Электронная библиотека » Клавдия Лукашевич » » онлайн чтение - страница 9

Текст книги "Честное слово"


  • Текст добавлен: 19 мая 2020, 11:40


Автор книги: Клавдия Лукашевич


Жанр: Книги для детей: прочее, Детские книги


Возрастные ограничения: +12

сообщить о неприемлемом содержимом

Текущая страница: 9 (всего у книги 24 страниц)

Шрифт:
- 100% +
IV

Андрей Иванович очень любил молодёжь, и молодёжь его любила. По воскресеньям и праздникам у старика профессора собиралась всегда очень большая компания, состоящая из его учеников и учениц. Он читал им лекции, помогал в занятиях или просто беседовал. В лаборатории бывало и шумно, и тесно, и душно, но в увлекательных спорах и разговорах с любимым профессором этого не замечалось, и всем было хорошо. Михей Захарыч относился к молодым людям не особенно снисходительно.

– Шумят, кричат, спорят без толку. Насорят, накурят, всё хватают руками неосторожно, – ворчал он про себя. Молодёжь к нему привыкла и полюбила его, несмотря на воркотню. Старик казался им необходимой принадлежностью лаборатории, и они очень огорчились бы, если бы не увидели Михея Захарыча. Они всегда добродушно шутили с ним и называли его «ассистентом». Старик сердился.

– Не такое тут место, чтобы смеяться и шуметь, – останавливал он расходившуюся молодежь.

– Какое же тут место, господин ассистент? – спросит иной шутник.

– А такое, что надо быть уважительнее… Тут наука, а не глупости… Нечего смеяться-то!

Иному и совестно станет от воркотни старого слуги. Если молодые люди брали в руки что-нибудь в лаборатории, то Михей Захарыч смотрел на них с нескрываемым страхом.

– Тише вы, тише… Не сломайте. Осторожнее… Вещь нежная, деликатная… Так нельзя хватать!..

Иногда во время лекции Андрей Иванович вдруг задумается и остановится, что-то припоминая… Например, он рассказывает о сахарном тростнике… Вдруг из тёмного угла послышится тонкий голос:

– Тростник у нас есть… На правой полке, в деревянном ящике лежит.

Молодые люди между собою переглянутся и добродушно усмехнутся.
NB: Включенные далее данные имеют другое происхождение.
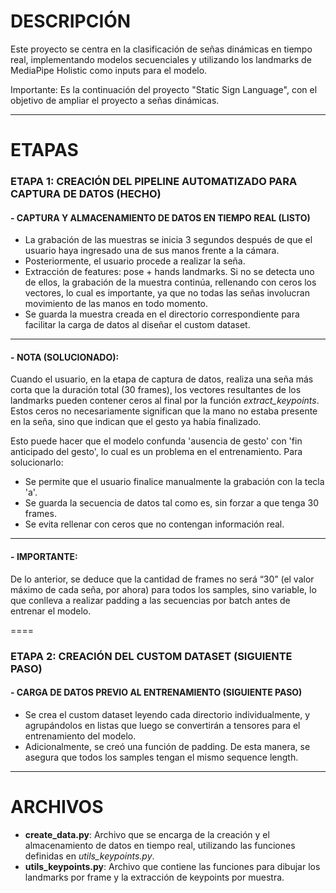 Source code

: # DESCRIPCIÓN
Este proyecto se centra en la clasificación de señas dinámicas en tiempo real, implementando modelos secuenciales y utilizando los landmarks de MediaPipe Holistic como inputs para el modelo.

Importante: Es la continuación del proyecto "Static Sign Language", con el objetivo de ampliar el proyecto a señas dinámicas.

----

# ETAPAS
### ETAPA 1: CREACIÓN DEL PIPELINE AUTOMATIZADO PARA CAPTURA DE DATOS (HECHO)
#### - CAPTURA Y ALMACENAMIENTO DE DATOS EN TIEMPO REAL (LISTO)
  - La grabación de las muestras se inicia 3 segundos después de que el usuario haya ingresado una de sus manos frente a la cámara.
  -  Posteriormente, el usuario procede a realizar la seña.
  - Extracción de features: pose + hands landmarks. Si no se detecta uno de ellos, la grabación de la muestra continúa, rellenando con ceros los vectores, lo cual es importante, ya que no todas las señas involucran   movimiento de las manos en todo momento.
  - Se guarda la muestra creada en el directorio correspondiente para facilitar la carga de datos al diseñar el custom dataset.
---

#### - **NOTA (SOLUCIONADO)**:
Cuando el usuario, en la etapa de captura de datos, realiza una seña más corta que la duración total (30 frames), los vectores resultantes de los landmarks pueden contener ceros al final por la función *extract_keypoints*. Estos ceros no necesariamente significan que la mano no estaba presente en la seña, sino que indican que el gesto ya había finalizado.

Esto puede hacer que el modelo confunda 'ausencia de gesto' con 'fin anticipado del gesto', lo cual es un problema en el entrenamiento. Para solucionarlo:
- Se permite que el usuario finalice manualmente la grabación con la tecla 'a'.
- Se guarda la secuencia de datos tal como es, sin forzar a que tenga 30 frames.
- Se evita rellenar con ceros que no contengan información real.

---

#### - **IMPORTANTE**:
De lo anterior, se deduce que la cantidad de frames no será “30” (el valor máximo de cada seña, por ahora) para todos los samples, sino variable, lo que conlleva a realizar padding a las secuencias por batch antes de entrenar el modelo.


====

### ETAPA 2: CREACIÓN DEL CUSTOM DATASET (SIGUIENTE PASO)
#### - CARGA DE DATOS PREVIO AL ENTRENAMIENTO (SIGUIENTE PASO)
  - Se crea el custom dataset leyendo cada directorio individualmente, y agrupándolos en listas que luego se convertirán a tensores para el entrenamiento del modelo.
  - Adicionalmente, se creó una función de padding. De esta manera, se asegura que todos los samples tengan el mismo sequence length.
----

# ARCHIVOS
- **create_data.py**: Archivo que se encarga de la creación y el almacenamiento de datos en tiempo real, utilizando las funciones definidas en *utils_keypoints.py*.
- **utils_keypoints.py**: Archivo que contiene las funciones para dibujar los landmarks por frame y la extracción de keypoints por muestra.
Этот писклявый голос зачастую напоминал из тёмного уголка профессору то одно, то другое.

Между Андреем Ивановичем и Михеем Захарычем происходили иногда серьёзные размолвки. Андрей Иванович приходил со службы задумчивый, расстроенный и начинал за обедом говорить о тесноте их помещения, сокрушённо качая головой:

– Эх, как у нас квартира мала и тесна! Досадно, право!..

Михей Захарыч очень хорошо понимал, к чему клонится речь, и лицо его становилось суровым.

– Конечно, будет тесна и мала, когда мы во все углы будем ночлежников пускать… Нам хоть княжеские хоромы дай, и то тесно будет…

Наступало молчание. Андрей Иванович заговаривал первым:

– Вот с родины у меня, Михеюшка, земляк приехал.

Михей Захарыч упорно молчал.

– Бедняга, приехал в «горный» и не попал… Так жаль!..

Михей Захарыч начинал ходить по комнате, что-то убирать и всё больше, больше хмуриться.

– Как нынче трудно, я говорю, Захарыч, молодым-то людям. Все рвутся к свету, к знанию… А возможности устроиться нет. Приедут издалека… Желающих сотни на одну вакансию… И остаются ни с чем…

– Ну и пусть себе, с Богом, едут домой. На нет и суда нет, – возражал Михей Захарыч.

– Легко сказать: ехать домой! – начинал волноваться профессор. – Иной последние гроши истратил… Может, мать-вдова ему какие-нибудь заветные рубли из старого чулка вынула, которые всю жизнь на чёрный день копила… Легко сказать: уезжай домой!.. А на что он поедет? Так и останется здесь гибнуть…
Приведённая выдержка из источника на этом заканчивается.